DATA SUPPLIED section start

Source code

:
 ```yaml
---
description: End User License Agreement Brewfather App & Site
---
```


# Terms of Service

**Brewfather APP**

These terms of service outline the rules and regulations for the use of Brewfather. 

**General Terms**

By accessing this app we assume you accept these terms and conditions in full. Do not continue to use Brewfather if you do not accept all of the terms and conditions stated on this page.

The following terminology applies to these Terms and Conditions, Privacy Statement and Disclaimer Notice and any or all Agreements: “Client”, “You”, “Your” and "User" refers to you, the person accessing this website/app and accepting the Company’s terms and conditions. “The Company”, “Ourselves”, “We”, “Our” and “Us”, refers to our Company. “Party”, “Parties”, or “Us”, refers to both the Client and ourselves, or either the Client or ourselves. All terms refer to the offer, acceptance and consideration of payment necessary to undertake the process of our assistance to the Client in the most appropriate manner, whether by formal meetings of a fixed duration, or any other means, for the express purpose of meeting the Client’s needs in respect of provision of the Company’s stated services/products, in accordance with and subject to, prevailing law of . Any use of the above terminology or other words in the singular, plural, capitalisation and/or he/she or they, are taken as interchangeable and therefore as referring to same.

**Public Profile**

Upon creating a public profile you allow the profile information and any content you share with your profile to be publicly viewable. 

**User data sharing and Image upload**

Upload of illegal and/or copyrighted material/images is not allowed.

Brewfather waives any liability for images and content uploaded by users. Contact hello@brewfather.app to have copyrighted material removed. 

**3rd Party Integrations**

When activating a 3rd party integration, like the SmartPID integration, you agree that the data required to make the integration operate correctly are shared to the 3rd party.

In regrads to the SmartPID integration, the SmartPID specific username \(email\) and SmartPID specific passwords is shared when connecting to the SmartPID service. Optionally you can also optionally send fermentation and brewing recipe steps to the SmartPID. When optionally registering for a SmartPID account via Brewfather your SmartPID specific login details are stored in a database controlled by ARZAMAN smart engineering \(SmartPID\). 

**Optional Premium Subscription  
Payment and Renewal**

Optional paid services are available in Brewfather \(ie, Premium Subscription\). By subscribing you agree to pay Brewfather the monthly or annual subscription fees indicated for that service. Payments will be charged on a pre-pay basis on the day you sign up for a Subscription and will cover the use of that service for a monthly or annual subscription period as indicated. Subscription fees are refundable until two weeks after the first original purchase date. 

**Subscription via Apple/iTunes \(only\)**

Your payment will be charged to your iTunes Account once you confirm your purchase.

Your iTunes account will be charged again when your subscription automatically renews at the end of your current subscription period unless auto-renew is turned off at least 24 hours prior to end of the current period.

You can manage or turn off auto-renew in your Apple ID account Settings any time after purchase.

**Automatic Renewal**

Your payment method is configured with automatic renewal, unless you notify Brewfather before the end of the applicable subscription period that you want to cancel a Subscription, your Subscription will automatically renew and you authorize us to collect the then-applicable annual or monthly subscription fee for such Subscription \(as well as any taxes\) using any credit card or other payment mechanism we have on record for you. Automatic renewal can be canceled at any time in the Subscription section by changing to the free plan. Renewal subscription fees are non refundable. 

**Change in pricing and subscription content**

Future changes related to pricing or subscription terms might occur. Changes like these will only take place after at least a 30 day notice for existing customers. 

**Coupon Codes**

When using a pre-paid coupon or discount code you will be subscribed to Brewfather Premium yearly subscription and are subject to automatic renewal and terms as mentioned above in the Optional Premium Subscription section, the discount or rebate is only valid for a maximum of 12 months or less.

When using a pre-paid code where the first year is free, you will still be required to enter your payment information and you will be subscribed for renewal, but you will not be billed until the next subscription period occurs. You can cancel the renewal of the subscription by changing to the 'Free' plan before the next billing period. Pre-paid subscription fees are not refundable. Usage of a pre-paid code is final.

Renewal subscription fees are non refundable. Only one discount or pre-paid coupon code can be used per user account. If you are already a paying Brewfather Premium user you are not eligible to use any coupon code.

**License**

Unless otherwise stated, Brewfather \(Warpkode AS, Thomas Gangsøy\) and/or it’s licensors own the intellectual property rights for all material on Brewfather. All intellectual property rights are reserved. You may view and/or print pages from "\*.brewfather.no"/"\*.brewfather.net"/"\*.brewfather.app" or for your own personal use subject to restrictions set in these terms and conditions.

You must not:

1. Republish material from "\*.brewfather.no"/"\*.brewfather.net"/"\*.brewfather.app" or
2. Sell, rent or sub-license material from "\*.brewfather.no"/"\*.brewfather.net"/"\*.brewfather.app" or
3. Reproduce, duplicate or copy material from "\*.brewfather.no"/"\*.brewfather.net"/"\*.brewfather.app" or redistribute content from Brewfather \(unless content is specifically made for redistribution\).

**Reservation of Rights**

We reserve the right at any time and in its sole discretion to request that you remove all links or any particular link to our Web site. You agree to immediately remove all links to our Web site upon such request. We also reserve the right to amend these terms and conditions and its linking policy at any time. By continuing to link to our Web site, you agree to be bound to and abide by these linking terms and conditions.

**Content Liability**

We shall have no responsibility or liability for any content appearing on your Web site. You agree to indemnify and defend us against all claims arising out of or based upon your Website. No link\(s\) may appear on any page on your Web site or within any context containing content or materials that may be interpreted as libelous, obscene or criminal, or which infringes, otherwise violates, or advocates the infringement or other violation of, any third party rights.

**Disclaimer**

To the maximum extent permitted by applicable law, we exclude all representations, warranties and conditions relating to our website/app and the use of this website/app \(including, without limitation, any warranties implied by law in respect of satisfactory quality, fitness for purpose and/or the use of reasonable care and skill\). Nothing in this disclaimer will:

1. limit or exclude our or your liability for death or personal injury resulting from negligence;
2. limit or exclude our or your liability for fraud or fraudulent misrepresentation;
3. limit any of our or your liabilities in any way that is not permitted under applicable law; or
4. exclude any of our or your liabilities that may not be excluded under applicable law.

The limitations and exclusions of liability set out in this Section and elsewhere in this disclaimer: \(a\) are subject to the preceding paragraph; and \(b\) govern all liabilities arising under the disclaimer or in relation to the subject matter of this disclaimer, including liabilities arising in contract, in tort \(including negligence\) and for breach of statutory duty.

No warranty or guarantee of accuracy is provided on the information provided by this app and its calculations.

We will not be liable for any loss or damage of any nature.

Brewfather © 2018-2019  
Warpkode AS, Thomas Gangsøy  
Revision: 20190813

DATA SUPPLIED section end

Where the string "pricing" occurs in the data, return the whole line.

**Change in pricing and subscription content**
Future changes related to pricing or subscription terms might occur. Changes like these will only take place after at least a 30 day notice for existing customers. 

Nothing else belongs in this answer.